A couple thoughts of my own on policies on photographing records….
1) Camera flashes do not harm documents. Reproducing records photographically is probably the best way to guarantee that they’re around a few hundred years from now, after floods, fires, etc. Digital photos do have their own short half-lifes without continued copying, but that’s another issue. Policies based on fears of document damage are based on myths probably generated by museums and archives relying on poor data. Or policies that have more to do with protecting art reproduction rights expressed as “protection."
A study in 1955 concluded that there could be an effect (after more than 1 million studio-strength flashes at distances that produce about 16 times as much light as normal picture distances) when you removed the UV filters present in available flashes. In other words, if every Vermonter living in the state took out the same record and photographed it 32 times with a flash that costs more than $1,000 that they had deliberately modified to be more harmful, a nonvisible change could happen that could be detected by a densometer.
That said, photographing public documents without flash is likely less controversial.
2) Any arbitrary limitation not having to do with document preservation is likely be found to be unconstitutional. There are many cases in recent past and ongoing now where public officials have assumed incorrectly an ability to limit photography. They are being, to a one, knocked down in court. Policemen across the country had developed a misimpression that they could demand a photographer cease taking pictures of a police action when the photographer was not actually interfering with the event itself. This has become recently very publicized with various videos surfacing of misdeeds recorded, now that cell phones with cameras have become common.
If something happens in a public place (such as a Town Hall), it is unlikely that a policy allowing for limiting of photography would stand up in court.
Whether or not the clerk is required to furnish a document is a question I cannot answer. But limiting photography (especially non-flash photography) once it is furnished is probably not a policy that would stand up, if challenged, if it is furnished in a public place. This is not just a matter of Vermont law. The precedents in federal courts are quite consistent.

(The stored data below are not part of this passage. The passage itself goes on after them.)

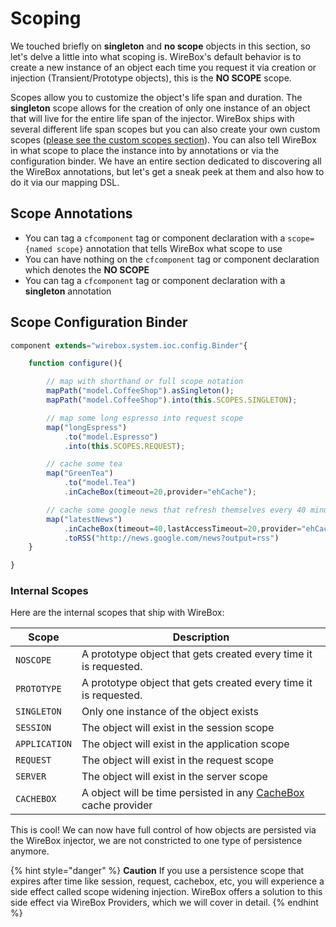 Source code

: # Scoping

We touched briefly on **singleton** and **no scope** objects in this section, so let's delve a little into what scoping is. WireBox's default behavior is to create a new instance of an object each time you request it via creation or injection (Transient/Prototype objects), this is the **NO SCOPE** scope.

Scopes allow you to customize the object's life span and duration. The **singleton** scope allows for the creation of only one instance of an object that will live for the entire life span of the injector. WireBox ships with several different life span scopes but you can also create your own custom scopes ([please see the custom scopes section](../../extending-wirebox/custom-scopes/)). You can also tell WireBox in what scope to place the instance into by annotations or via the configuration binder. We have an entire section dedicated to discovering all the WireBox annotations, but let's get a sneak peek at them and also how to do it via our mapping DSL.

## Scope Annotations

* You can tag a `cfcomponent` tag or component declaration with a `scope={named scope}` annotation that tells WireBox what scope to use
* You can have nothing on the `cfcomponent` tag or component declaration which denotes the **NO SCOPE**
* You can tag a `cfcomponent` tag or component declaration with a **singleton** annotation

## Scope Configuration Binder

```javascript
component extends="wirebox.system.ioc.config.Binder"{

    function configure(){

        // map with shorthand or full scope notation
        mapPath("model.CoffeeShop").asSingleton();
        mapPath("model.CoffeeShop").into(this.SCOPES.SINGLETON);

        // map some long espresso into request scope
        map("longEspress")
            .to("model.Espresso")
            .into(this.SCOPES.REQUEST);

        // cache some tea
        map("GreenTea")
            .to("model.Tea")
            .inCacheBox(timeout=20,provider="ehCache");

        // cache some google news that refresh themselves every 40 minutes or after 20 minutes of inactivity
        map("latestNews")
            .inCacheBox(timeout=40,lastAccessTimeout=20,provider="ehCache");
            .toRSS("http://news.google.com/news?output=rss")
    }

}
```

### Internal Scopes

Here are the internal scopes that ship with WireBox:

| Scope         | Description                                                                                       |
| ------------- | ------------------------------------------------------------------------------------------------- |
| `NOSCOPE`     | A prototype object that gets created every time it is requested.                                  |
| `PROTOTYPE`   | A prototype object that gets created every time it is requested.                                  |
| `SINGLETON`   | Only one instance of the object exists                                                            |
| `SESSION`     | The object will exist in the session scope                                                        |
| `APPLICATION` | The object will exist in the application scope                                                    |
| `REQUEST`     | The object will exist in the request scope                                                        |
| `SERVER`      | The object will exist in the server scope                                                         |
| `CACHEBOX`    | A object will be time persisted in any [CacheBox](https://cachebox.ortusbooks.com) cache provider |

This is cool! We can now have full control of how objects are persisted via the WireBox injector, we are not constricted to one type of persistence anymore.

{% hint style="danger" %}
**Caution** If you use a persistence scope that expires after time like session, request, cachebox, etc, you will experience a side effect called scope widening injection. WireBox offers a solution to this side effect via WireBox Providers, which we will cover in detail.
{% endhint %}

3) The provision in the state guidelines that people may not take pictures of other researchers (section 6) is the sort of thing that government likely is unable to regulate, if the event takes place in a public place. The courts’ scrutiny on limitations of speech and recording activities in public areas of government buildings and public places generally is really quite high. The only exceptions I can think about is inside the courts themselves, or special times when government bodies can go into executive session, etc.
Having wasted weekends myself fulfilling public records requests for the town, I bring all this up because I know a town can waste a bunch of legal expenses when defending such a policy that they didn’t know they did not actually have a defensible ability to regulate.